Wednesday, October 2nd, 2019

caddyman: (Music)
Now, I’m not saying that I have a pre-digital temperament, but well, I clearly do have a pre-digital temperament.

I took delivery of the Super deluxe (3CD+1 Blue Ray) edition of the 50th anniversary remix of Abbey Road a couple of days ago, and I’ve been grumbling that I wouldn’t be able to give it a listen until Friday at the earliest – or more likely Saturday.

Well, my ageing brane has just reminded me, somewhat belatedly, that I have Spotify on my iPhone, headphones and a good Wi-Fi connection. So now, finally, I am having my first listen to the remixed album.

My initial thoughts are that the sound is clearer, punchier and more three-dimensional. Giles Martin has given more thought to the sound separation; it is no longer half the sound on one ear and half the sound on the other. The new mix puts the main vocals more generally in the middle, along with the drums. The bass goes to the right with the backing vocals and the rhythm guitar off to the left. The overall effect is to make each part of the track easier to hear. There is less lost in the mix, to the point that I now hear things that I’ve not noticed in the previous fifty years (or more precisely, closer to forty-five years – I can’t pretend I owned a copy of the album before I was about fifteen).

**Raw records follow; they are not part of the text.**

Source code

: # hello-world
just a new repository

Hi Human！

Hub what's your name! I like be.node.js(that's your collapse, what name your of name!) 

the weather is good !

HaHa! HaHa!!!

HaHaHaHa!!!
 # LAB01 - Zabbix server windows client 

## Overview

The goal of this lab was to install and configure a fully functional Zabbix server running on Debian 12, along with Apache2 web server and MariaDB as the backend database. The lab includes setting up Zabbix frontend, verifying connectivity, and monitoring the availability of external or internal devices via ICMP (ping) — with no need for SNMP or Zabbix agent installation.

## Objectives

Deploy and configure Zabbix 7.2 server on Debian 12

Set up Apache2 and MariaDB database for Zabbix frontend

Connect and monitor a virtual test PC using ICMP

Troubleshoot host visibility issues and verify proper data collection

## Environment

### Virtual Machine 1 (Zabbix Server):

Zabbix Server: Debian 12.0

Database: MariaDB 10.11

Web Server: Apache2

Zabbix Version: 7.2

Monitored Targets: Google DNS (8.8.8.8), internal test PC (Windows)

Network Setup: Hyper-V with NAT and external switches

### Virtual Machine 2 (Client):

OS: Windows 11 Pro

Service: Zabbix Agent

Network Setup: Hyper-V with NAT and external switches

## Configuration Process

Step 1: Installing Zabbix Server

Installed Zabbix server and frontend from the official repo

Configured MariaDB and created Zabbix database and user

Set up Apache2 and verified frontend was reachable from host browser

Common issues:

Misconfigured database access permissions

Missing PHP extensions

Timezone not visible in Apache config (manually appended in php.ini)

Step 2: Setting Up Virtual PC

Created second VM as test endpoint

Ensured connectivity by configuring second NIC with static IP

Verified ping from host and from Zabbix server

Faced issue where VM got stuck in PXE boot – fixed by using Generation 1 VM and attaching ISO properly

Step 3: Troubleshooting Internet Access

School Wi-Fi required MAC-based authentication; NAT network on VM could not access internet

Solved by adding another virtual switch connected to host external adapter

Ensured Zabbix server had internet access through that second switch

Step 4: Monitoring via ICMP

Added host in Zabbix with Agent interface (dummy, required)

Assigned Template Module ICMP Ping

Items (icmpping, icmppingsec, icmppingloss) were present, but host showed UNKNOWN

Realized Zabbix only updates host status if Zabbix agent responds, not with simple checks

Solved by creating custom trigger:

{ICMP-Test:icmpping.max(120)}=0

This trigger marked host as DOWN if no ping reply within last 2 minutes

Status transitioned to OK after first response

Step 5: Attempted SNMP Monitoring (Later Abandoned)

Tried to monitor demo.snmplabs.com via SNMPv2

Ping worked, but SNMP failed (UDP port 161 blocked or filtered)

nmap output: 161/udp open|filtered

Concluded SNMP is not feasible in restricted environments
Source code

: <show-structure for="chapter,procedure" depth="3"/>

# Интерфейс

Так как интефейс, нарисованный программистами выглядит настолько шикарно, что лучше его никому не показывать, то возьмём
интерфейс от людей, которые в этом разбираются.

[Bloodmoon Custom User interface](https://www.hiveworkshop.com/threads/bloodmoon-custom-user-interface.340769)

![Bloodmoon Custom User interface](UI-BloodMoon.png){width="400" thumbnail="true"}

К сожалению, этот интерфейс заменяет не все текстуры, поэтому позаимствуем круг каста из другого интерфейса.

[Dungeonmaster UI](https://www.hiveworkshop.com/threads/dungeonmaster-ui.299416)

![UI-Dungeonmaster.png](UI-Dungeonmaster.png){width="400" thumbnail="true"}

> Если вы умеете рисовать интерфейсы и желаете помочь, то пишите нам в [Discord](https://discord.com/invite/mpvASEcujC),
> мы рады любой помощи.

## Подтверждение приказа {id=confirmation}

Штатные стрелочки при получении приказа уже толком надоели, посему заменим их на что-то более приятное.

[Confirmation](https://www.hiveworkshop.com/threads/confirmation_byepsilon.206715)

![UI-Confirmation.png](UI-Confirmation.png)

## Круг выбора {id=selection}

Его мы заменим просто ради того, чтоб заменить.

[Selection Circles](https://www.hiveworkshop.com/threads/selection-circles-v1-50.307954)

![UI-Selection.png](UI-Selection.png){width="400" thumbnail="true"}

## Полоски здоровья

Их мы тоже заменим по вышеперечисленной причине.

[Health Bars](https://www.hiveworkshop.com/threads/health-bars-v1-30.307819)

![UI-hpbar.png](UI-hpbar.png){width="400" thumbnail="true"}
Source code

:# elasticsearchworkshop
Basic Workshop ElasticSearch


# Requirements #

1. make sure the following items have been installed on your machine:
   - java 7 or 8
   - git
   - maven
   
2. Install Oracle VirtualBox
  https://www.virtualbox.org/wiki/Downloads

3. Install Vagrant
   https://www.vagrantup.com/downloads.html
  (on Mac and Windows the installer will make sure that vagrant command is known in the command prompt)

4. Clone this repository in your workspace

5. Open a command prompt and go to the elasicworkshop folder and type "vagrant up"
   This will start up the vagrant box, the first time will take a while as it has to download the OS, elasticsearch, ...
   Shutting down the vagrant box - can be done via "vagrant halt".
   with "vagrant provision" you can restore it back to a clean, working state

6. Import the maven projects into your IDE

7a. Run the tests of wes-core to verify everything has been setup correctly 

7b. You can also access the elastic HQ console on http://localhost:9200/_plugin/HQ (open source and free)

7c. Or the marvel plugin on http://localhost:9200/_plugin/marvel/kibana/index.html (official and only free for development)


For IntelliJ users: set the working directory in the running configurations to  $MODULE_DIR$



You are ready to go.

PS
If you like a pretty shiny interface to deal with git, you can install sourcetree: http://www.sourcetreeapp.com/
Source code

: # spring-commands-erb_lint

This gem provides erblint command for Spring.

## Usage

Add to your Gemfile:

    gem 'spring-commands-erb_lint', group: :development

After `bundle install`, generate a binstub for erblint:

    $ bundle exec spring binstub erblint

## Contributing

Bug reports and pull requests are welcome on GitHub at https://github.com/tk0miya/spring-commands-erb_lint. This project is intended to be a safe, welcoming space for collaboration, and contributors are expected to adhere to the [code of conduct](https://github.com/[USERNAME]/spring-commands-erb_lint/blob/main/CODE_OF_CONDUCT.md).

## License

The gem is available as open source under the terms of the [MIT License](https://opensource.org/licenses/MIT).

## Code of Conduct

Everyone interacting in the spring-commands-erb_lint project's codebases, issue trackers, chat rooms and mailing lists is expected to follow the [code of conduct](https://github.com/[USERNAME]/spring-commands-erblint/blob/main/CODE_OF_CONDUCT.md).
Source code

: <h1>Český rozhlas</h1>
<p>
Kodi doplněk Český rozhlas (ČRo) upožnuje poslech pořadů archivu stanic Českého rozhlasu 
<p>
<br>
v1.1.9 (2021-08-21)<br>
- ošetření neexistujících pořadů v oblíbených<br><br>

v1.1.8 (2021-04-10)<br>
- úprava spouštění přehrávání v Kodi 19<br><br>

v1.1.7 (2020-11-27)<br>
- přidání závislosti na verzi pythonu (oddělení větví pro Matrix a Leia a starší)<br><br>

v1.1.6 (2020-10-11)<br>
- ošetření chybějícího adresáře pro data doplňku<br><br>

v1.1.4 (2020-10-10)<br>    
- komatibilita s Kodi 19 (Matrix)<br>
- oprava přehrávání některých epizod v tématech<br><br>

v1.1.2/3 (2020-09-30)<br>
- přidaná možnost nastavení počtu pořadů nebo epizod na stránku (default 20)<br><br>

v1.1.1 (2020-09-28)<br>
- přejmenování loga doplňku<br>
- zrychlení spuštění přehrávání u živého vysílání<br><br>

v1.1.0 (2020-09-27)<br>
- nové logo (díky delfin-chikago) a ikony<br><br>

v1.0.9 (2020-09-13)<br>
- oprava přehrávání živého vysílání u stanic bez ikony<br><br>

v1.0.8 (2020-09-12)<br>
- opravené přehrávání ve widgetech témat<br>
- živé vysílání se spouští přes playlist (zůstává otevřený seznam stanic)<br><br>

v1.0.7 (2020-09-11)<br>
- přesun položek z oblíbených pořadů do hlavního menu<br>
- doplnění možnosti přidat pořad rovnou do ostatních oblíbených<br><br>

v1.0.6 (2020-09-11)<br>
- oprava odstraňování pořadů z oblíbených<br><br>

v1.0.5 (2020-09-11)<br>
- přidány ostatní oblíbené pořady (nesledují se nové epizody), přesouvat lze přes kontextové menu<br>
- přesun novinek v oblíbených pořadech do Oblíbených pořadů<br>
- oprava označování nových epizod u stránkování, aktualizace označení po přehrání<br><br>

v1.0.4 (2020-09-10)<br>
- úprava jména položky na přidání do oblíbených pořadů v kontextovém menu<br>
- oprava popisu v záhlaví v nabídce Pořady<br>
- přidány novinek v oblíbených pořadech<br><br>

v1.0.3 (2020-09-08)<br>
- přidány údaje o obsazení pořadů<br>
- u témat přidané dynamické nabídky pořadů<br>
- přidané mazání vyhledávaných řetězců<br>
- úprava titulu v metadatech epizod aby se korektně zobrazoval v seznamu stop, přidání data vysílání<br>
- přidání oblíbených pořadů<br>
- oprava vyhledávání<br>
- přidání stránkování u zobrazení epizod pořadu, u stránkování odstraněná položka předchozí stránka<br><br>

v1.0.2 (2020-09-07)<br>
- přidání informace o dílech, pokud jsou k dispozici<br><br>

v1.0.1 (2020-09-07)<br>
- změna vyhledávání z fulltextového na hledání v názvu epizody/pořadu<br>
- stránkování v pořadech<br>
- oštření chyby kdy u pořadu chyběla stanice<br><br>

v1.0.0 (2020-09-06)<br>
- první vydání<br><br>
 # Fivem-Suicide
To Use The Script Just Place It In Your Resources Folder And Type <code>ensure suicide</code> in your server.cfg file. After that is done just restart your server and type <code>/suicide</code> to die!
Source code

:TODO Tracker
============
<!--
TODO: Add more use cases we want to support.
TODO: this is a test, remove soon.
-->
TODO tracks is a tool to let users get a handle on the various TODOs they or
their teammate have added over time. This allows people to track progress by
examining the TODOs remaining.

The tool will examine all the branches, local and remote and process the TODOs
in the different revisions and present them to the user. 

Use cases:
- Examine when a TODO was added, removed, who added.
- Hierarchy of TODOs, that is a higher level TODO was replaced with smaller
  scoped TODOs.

I think that one of the revelations of both this and earlier remixes (Sergeant Pepper and the White Album), is that on many tracks I can finally pick out the vocal harmonies on more tracks than I ever realised had them in the past. The Beatles’ harmonies were a very big part of their game in the early to middle years of their career, and I had thought that they had largely dispensed with them after perhaps, Revolver, but no. The harmonies are there, but they weren’t as obvious (at least to my cloth ears) in the original mono and electronically separated mixes. In the recent reworkings, those harmonies are there and clearly to be heard.

It now feels as though you can shut your eyes and place each of the band members in front of you.

What I need to do now, of course, is sit down and listen to the album track by track, in its original, 2009 remaster and 2019 re-mix formats, just to hear how the evolving technology has allowed more to come out as time moves on. In fact I should do that with Pepper, the White Album and Abbey Road. It’s a huge task, but I think I’m up to it. Especially now that I have remembered that it’s 2019 and not 1999.